Top of Given records
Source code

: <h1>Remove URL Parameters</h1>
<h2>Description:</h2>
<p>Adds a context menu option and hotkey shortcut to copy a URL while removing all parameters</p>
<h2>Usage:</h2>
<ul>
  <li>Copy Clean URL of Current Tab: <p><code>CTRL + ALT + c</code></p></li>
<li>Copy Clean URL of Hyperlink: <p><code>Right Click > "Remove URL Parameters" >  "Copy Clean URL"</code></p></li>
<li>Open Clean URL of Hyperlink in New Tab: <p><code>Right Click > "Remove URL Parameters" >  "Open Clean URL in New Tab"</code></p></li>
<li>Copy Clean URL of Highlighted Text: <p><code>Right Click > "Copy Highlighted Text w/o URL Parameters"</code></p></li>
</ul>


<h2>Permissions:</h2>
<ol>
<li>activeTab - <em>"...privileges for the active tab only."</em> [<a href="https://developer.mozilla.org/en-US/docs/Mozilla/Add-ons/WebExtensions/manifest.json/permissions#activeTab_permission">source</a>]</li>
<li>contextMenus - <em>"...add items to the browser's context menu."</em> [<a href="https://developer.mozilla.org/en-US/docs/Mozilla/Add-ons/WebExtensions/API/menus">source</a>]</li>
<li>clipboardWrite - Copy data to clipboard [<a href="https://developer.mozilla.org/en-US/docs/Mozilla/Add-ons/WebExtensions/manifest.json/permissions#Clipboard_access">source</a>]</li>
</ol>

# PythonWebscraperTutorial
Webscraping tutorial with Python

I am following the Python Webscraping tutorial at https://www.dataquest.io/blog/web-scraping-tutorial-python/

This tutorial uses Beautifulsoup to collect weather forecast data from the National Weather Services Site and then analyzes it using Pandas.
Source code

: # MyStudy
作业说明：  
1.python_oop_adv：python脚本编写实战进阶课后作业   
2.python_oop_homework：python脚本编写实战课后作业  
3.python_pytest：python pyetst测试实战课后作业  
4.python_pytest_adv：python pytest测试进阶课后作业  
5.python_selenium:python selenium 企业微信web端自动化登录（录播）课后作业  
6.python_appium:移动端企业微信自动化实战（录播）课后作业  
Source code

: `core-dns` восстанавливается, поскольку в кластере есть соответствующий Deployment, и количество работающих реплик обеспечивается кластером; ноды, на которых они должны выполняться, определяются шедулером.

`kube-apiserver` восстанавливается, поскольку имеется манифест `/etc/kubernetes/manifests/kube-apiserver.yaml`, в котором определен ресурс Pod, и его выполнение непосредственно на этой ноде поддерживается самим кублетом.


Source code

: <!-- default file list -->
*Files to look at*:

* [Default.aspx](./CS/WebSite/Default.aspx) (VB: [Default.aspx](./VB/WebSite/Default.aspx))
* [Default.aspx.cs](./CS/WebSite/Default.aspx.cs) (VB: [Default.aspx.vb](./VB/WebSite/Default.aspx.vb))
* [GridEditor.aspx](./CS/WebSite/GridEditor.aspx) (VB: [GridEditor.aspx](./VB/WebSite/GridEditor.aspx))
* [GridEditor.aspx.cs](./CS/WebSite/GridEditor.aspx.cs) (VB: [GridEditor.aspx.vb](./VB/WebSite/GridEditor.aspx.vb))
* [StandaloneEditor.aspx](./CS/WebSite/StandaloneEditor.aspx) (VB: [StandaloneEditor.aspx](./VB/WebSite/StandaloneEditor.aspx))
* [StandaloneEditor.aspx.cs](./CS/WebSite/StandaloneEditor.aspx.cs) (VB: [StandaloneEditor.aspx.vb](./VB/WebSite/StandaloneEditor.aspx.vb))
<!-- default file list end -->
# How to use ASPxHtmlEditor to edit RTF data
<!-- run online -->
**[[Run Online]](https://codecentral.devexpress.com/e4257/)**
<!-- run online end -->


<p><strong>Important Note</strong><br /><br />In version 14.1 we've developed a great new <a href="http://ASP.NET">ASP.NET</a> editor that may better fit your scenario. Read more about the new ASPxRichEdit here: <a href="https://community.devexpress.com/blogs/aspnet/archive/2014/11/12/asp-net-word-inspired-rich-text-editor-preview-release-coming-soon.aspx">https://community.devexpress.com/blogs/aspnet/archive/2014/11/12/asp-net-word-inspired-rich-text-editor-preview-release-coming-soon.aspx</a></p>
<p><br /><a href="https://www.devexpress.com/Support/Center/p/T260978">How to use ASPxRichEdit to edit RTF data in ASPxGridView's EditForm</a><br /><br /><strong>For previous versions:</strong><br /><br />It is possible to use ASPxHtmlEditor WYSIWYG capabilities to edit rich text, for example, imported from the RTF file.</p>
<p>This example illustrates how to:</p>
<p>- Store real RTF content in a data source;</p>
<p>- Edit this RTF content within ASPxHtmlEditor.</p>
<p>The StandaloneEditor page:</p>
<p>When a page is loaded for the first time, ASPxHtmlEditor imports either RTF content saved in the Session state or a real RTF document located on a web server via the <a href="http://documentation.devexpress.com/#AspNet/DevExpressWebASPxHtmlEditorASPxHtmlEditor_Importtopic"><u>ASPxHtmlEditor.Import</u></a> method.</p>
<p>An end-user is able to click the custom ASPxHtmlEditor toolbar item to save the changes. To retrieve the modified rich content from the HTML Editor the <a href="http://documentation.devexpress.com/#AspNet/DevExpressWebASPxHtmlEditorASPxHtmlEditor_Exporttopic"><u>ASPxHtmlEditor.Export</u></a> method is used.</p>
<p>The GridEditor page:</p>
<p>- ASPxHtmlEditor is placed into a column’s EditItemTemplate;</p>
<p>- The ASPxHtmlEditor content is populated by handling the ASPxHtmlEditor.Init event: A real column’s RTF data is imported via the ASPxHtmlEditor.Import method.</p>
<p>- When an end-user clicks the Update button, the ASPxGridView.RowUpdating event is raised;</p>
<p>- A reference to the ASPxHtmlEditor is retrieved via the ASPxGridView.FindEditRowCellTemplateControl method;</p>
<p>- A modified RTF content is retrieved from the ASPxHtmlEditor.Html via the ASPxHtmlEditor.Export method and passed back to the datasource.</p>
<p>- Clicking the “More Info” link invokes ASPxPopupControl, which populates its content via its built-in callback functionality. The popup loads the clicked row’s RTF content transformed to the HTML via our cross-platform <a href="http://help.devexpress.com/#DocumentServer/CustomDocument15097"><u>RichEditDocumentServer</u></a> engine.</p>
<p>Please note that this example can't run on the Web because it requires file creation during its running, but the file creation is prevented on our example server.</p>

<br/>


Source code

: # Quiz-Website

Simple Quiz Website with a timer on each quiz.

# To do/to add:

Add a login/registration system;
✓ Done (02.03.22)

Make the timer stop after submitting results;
Bottom of Given records
### Exercise directions
All of the entries above need to be reproduced verbatim.

### Result for this task
Source code

: <h1>Remove URL Parameters</h1>
<h2>Description:</h2>
<p>Adds a context menu option and hotkey shortcut to copy a URL while removing all parameters</p>
<h2>Usage:</h2>
<ul>
  <li>Copy Clean URL of Current Tab: <p><code>CTRL + ALT + c</code></p></li>
<li>Copy Clean URL of Hyperlink: <p><code>Right Click > "Remove URL Parameters" >  "Copy Clean URL"</code></p></li>
<li>Open Clean URL of Hyperlink in New Tab: <p><code>Right Click > "Remove URL Parameters" >  "Open Clean URL in New Tab"</code></p></li>
<li>Copy Clean URL of Highlighted Text: <p><code>Right Click > "Copy Highlighted Text w/o URL Parameters"</code></p></li>
</ul>


<h2>Permissions:</h2>
<ol>
<li>activeTab - <em>"...privileges for the active tab only."</em> [<a href="https://developer.mozilla.org/en-US/docs/Mozilla/Add-ons/WebExtensions/manifest.json/permissions#activeTab_permission">source</a>]</li>
<li>contextMenus - <em>"...add items to the browser's context menu."</em> [<a href="https://developer.mozilla.org/en-US/docs/Mozilla/Add-ons/WebExtensions/API/menus">source</a>]</li>
<li>clipboardWrite - Copy data to clipboard [<a href="https://developer.mozilla.org/en-US/docs/Mozilla/Add-ons/WebExtensions/manifest.json/permissions#Clipboard_access">source</a>]</li>
</ol>

# PythonWebscraperTutorial
Webscraping tutorial with Python

I am following the Python Webscraping tutorial at https://www.dataquest.io/blog/web-scraping-tutorial-python/

This tutorial uses Beautifulsoup to collect weather forecast data from the National Weather Services Site and then analyzes it using Pandas.
Source code

: # MyStudy
作业说明：  
1.python_oop_adv：python脚本编写实战进阶课后作业   
2.python_oop_homework：python脚本编写实战课后作业  
3.python_pytest：python pyetst测试实战课后作业  
4.python_pytest_adv：python pytest测试进阶课后作业  
5.python_selenium:python selenium 企业微信web端自动化登录（录播）课后作业  
6.python_appium:移动端企业微信自动化实战（录播）课后作业  
Source code

: `core-dns` восстанавливается, поскольку в кластере есть соответствующий Deployment, и количество работающих реплик обеспечивается кластером; ноды, на которых они должны выполняться, определяются шедулером.

`kube-apiserver` восстанавливается, поскольку имеется манифест `/etc/kubernetes/manifests/kube-apiserver.yaml`, в котором определен ресурс Pod, и его выполнение непосредственно на этой ноде поддерживается самим кублетом.


Source code

: <!-- default file list -->
*Files to look at*:

* [Default.aspx](./CS/WebSite/Default.aspx) (VB: [Default.aspx](./VB/WebSite/Default.aspx))
* [Default.aspx.cs](./CS/WebSite/Default.aspx.cs) (VB: [Default.aspx.vb](./VB/WebSite/Default.aspx.vb))
* [GridEditor.aspx](./CS/WebSite/GridEditor.aspx) (VB: [GridEditor.aspx](./VB/WebSite/GridEditor.aspx))
* [GridEditor.aspx.cs](./CS/WebSite/GridEditor.aspx.cs) (VB: [GridEditor.aspx.vb](./VB/WebSite/GridEditor.aspx.vb))
* [StandaloneEditor.aspx](./CS/WebSite/StandaloneEditor.aspx) (VB: [StandaloneEditor.aspx](./VB/WebSite/StandaloneEditor.aspx))
* [StandaloneEditor.aspx.cs](./CS/WebSite/StandaloneEditor.aspx.cs) (VB: [StandaloneEditor.aspx.vb](./VB/WebSite/StandaloneEditor.aspx.vb))
<!-- default file list end -->
# How to use ASPxHtmlEditor to edit RTF data
<!-- run online -->
**[[Run Online]](https://codecentral.devexpress.com/e4257/)**
<!-- run online end -->


<p><strong>Important Note</strong><br /><br />In version 14.1 we've developed a great new <a href="http://ASP.NET">ASP.NET</a> editor that may better fit your scenario. Read more about the new ASPxRichEdit here: <a href="https://community.devexpress.com/blogs/aspnet/archive/2014/11/12/asp-net-word-inspired-rich-text-editor-preview-release-coming-soon.aspx">https://community.devexpress.com/blogs/aspnet/archive/2014/11/12/asp-net-word-inspired-rich-text-editor-preview-release-coming-soon.aspx</a></p>
<p><br /><a href="https://www.devexpress.com/Support/Center/p/T260978">How to use ASPxRichEdit to edit RTF data in ASPxGridView's EditForm</a><br /><br /><strong>For previous versions:</strong><br /><br />It is possible to use ASPxHtmlEditor WYSIWYG capabilities to edit rich text, for example, imported from the RTF file.</p>
<p>This example illustrates how to:</p>
<p>- Store real RTF content in a data source;</p>
<p>- Edit this RTF content within ASPxHtmlEditor.</p>
<p>The StandaloneEditor page:</p>
<p>When a page is loaded for the first time, ASPxHtmlEditor imports either RTF content saved in the Session state or a real RTF document located on a web server via the <a href="http://documentation.devexpress.com/#AspNet/DevExpressWebASPxHtmlEditorASPxHtmlEditor_Importtopic"><u>ASPxHtmlEditor.Import</u></a> method.</p>
<p>An end-user is able to click the custom ASPxHtmlEditor toolbar item to save the changes. To retrieve the modified rich content from the HTML Editor the <a href="http://documentation.devexpress.com/#AspNet/DevExpressWebASPxHtmlEditorASPxHtmlEditor_Exporttopic"><u>ASPxHtmlEditor.Export</u></a> method is used.</p>
<p>The GridEditor page:</p>
<p>- ASPxHtmlEditor is placed into a column’s EditItemTemplate;</p>
<p>- The ASPxHtmlEditor content is populated by handling the ASPxHtmlEditor.Init event: A real column’s RTF data is imported via the ASPxHtmlEditor.Import method.</p>
<p>- When an end-user clicks the Update button, the ASPxGridView.RowUpdating event is raised;</p>
<p>- A reference to the ASPxHtmlEditor is retrieved via the ASPxGridView.FindEditRowCellTemplateControl method;</p>
<p>- A modified RTF content is retrieved from the ASPxHtmlEditor.Html via the ASPxHtmlEditor.Export method and passed back to the datasource.</p>
<p>- Clicking the “More Info” link invokes ASPxPopupControl, which populates its content via its built-in callback functionality. The popup loads the clicked row’s RTF content transformed to the HTML via our cross-platform <a href="http://help.devexpress.com/#DocumentServer/CustomDocument15097"><u>RichEditDocumentServer</u></a> engine.</p>
<p>Please note that this example can't run on the Web because it requires file creation during its running, but the file creation is prevented on our example server.</p>

<br/>


Source code

: # Quiz-Website

Simple Quiz Website with a timer on each quiz.

# To do/to add:

Add a login/registration system;
✓ Done (02.03.22)

Make the timer stop after submitting results;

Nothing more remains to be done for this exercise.